Two Unusual Bovine Spongiform Encephalopathy Cases Detected in Great Britain

Autor: L.A. Davis, R. Jenkins, Linda A. Terry, M.J. Stack, Ginny C. Saunders, Melanie J. Chaplin, Leigh Thorne, R. Focosi-Snyman, Sharon Everitt, Saira Cawthraw
Rok vydání: 2009
Předmět:
Zdroj: Zoonoses and Public Health. 56:376-383
ISSN: 1863-2378
1863-1959
Popis: Bovine spongiform encephalopathy (BSE) was first identified in Great Britain (GB) in 1986 and was subsequently detected in many other countries, worldwide. A decade after the start of the bovine epidemic, the first cases of new variant Creutzfeldt-Jakob disease (vCJD) in humans were linked to probable ingestion of BSE infected tissue, highlighting a new zoonotic disease.

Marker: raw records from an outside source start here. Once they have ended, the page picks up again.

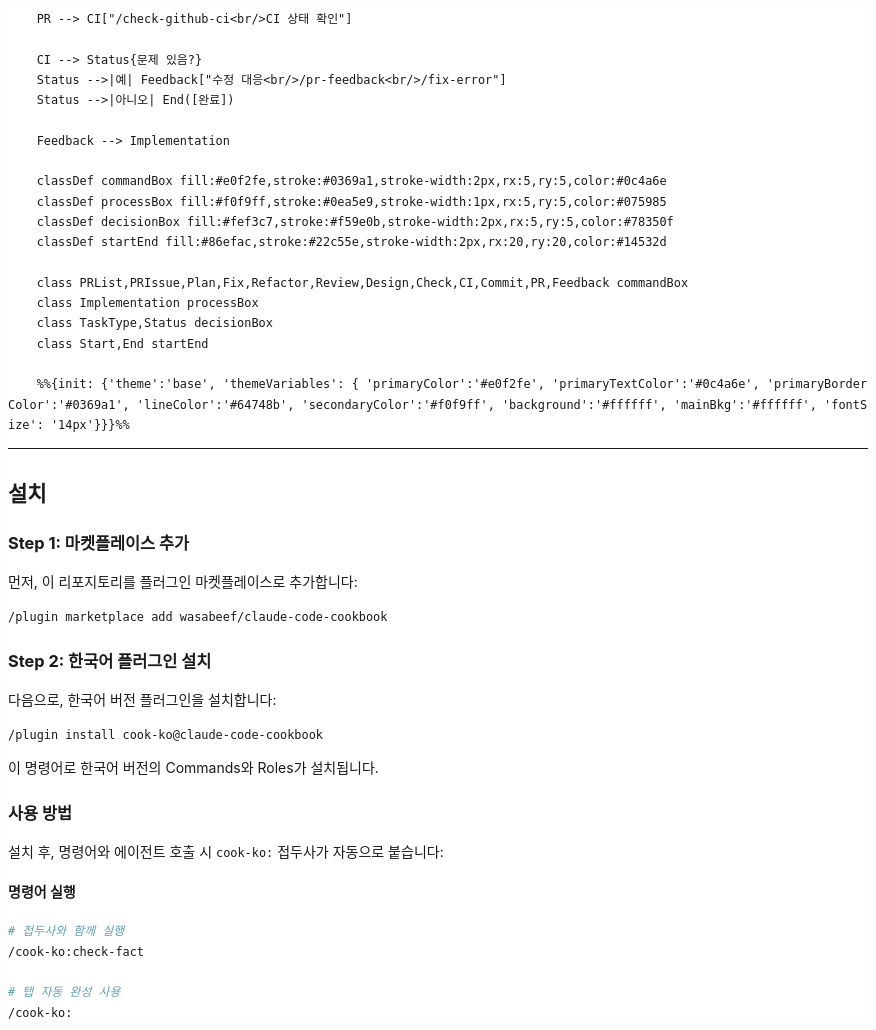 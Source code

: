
 ```mermaid
    PR --> CI["/check-github-ci<br/>CI 상태 확인"]

    CI --> Status{문제 있음?}
    Status -->|예| Feedback["수정 대응<br/>/pr-feedback<br/>/fix-error"]
    Status -->|아니오| End([완료])

    Feedback --> Implementation

    classDef commandBox fill:#e0f2fe,stroke:#0369a1,stroke-width:2px,rx:5,ry:5,color:#0c4a6e
    classDef processBox fill:#f0f9ff,stroke:#0ea5e9,stroke-width:1px,rx:5,ry:5,color:#075985
    classDef decisionBox fill:#fef3c7,stroke:#f59e0b,stroke-width:2px,rx:5,ry:5,color:#78350f
    classDef startEnd fill:#86efac,stroke:#22c55e,stroke-width:2px,rx:20,ry:20,color:#14532d

    class PRList,PRIssue,Plan,Fix,Refactor,Review,Design,Check,CI,Commit,PR,Feedback commandBox
    class Implementation processBox
    class TaskType,Status decisionBox
    class Start,End startEnd

    %%{init: {'theme':'base', 'themeVariables': { 'primaryColor':'#e0f2fe', 'primaryTextColor':'#0c4a6e', 'primaryBorderColor':'#0369a1', 'lineColor':'#64748b', 'secondaryColor':'#f0f9ff', 'background':'#ffffff', 'mainBkg':'#ffffff', 'fontSize': '14px'}}}%%
```

---

## 설치

### Step 1: 마켓플레이스 추가

먼저, 이 리포지토리를 플러그인 마켓플레이스로 추가합니다:

```bash
/plugin marketplace add wasabeef/claude-code-cookbook
```

### Step 2: 한국어 플러그인 설치

다음으로, 한국어 버전 플러그인을 설치합니다:

```bash
/plugin install cook-ko@claude-code-cookbook
```

이 명령어로 한국어 버전의 Commands와 Roles가 설치됩니다.

### 사용 방법

설치 후, 명령어와 에이전트 호출 시 `cook-ko:` 접두사가 자동으로 붙습니다:

#### 명령어 실행

```bash
# 접두사와 함께 실행
/cook-ko:check-fact

# 탭 자동 완성 사용
/cook-ko:
```
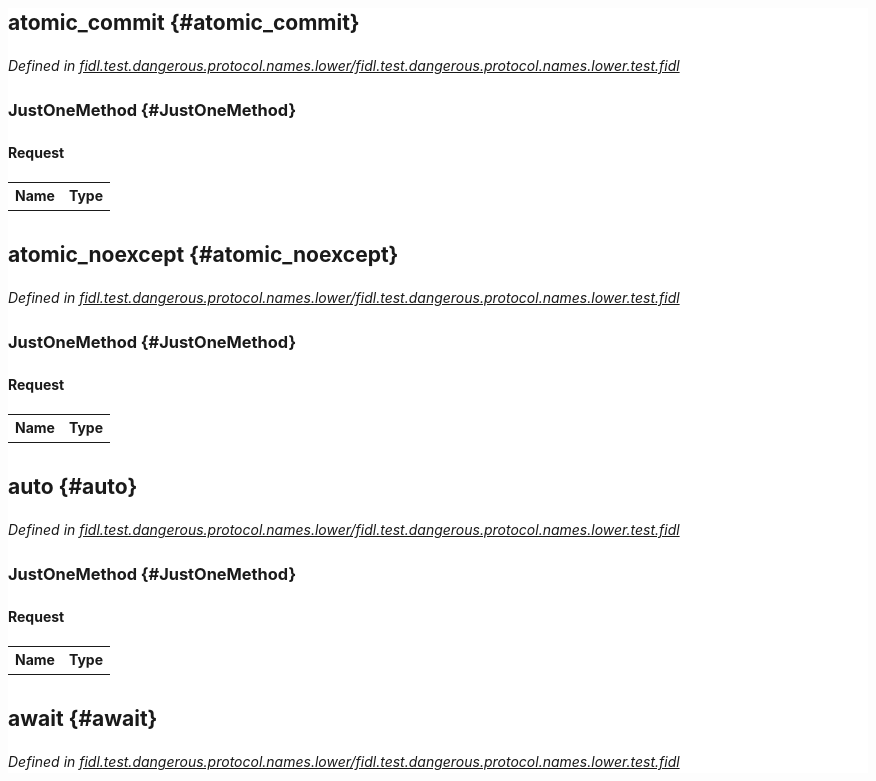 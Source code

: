 

## atomic_commit {#atomic_commit}
*Defined in [fidl.test.dangerous.protocol.names.lower/fidl.test.dangerous.protocol.names.lower.test.fidl](https://fuchsia.googlesource.com/fuchsia/+/master/garnet/tests/fidl-dangerous-identifiers/fidl/fidl.test.dangerous.protocol.names.lower.test.fidl#47)*


### JustOneMethod {#JustOneMethod}


#### Request
<table>
    <tr><th>Name</th><th>Type</th></tr>
    </table>



## atomic_noexcept {#atomic_noexcept}
*Defined in [fidl.test.dangerous.protocol.names.lower/fidl.test.dangerous.protocol.names.lower.test.fidl](https://fuchsia.googlesource.com/fuchsia/+/master/garnet/tests/fidl-dangerous-identifiers/fidl/fidl.test.dangerous.protocol.names.lower.test.fidl#51)*


### JustOneMethod {#JustOneMethod}


#### Request
<table>
    <tr><th>Name</th><th>Type</th></tr>
    </table>



## auto {#auto}
*Defined in [fidl.test.dangerous.protocol.names.lower/fidl.test.dangerous.protocol.names.lower.test.fidl](https://fuchsia.googlesource.com/fuchsia/+/master/garnet/tests/fidl-dangerous-identifiers/fidl/fidl.test.dangerous.protocol.names.lower.test.fidl#55)*


### JustOneMethod {#JustOneMethod}


#### Request
<table>
    <tr><th>Name</th><th>Type</th></tr>
    </table>



## await {#await}
*Defined in [fidl.test.dangerous.protocol.names.lower/fidl.test.dangerous.protocol.names.lower.test.fidl](https://fuchsia.googlesource.com/fuchsia/+/master/garnet/tests/fidl-dangerous-identifiers/fidl/fidl.test.dangerous.protocol.names.lower.test.fidl#59)*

An abnormal protease-resistant protein (PrP(res)) in a diseased subject, derived from a post-translational change of a normal host cellular membrane protein (PrP(c)), is a reliable disease marker for the whole group of neurodegenerative transmissible spongiform encephalopathies (TSEs). Immunology-based techniques, such as Western immunoblotting, have previously indicated that BSE cases all give a uniform molecular profile for PrP(res). Periodic lesion profiling of the spongiform change throughout different brain regions of infected mice and cattle has also indicated a single agent for BSE. However, in 2001 rapid testing for PrP(res) was introduced for the active surveillance of ruminants within Europe, and approximately 40 BSE cases have now been recognized that differ in their molecular profiles from those typically found. These unusual BSE cases have been detected in several European countries, and in Japan and the USA. At present, the cases appear as two distinct types based on the molecular mass (Mm) of the unglycosylated PrP(res) protein band relative to that of classical BSE. One type is of a higher Mm (H-type) and the other shows a lower Mm (L-type). Transmission studies in mice have shown that both H-type and L-type BSE have biological characteristics that are different from those of the classical BSE agent. This study describes the prion protein (PRNP) genotype and molecular profiles of the first two cases of H-type BSE detected in GB in comparison with those obtained for classical BSE, scrapie in sheep from GB and a control H-type BSE case from France.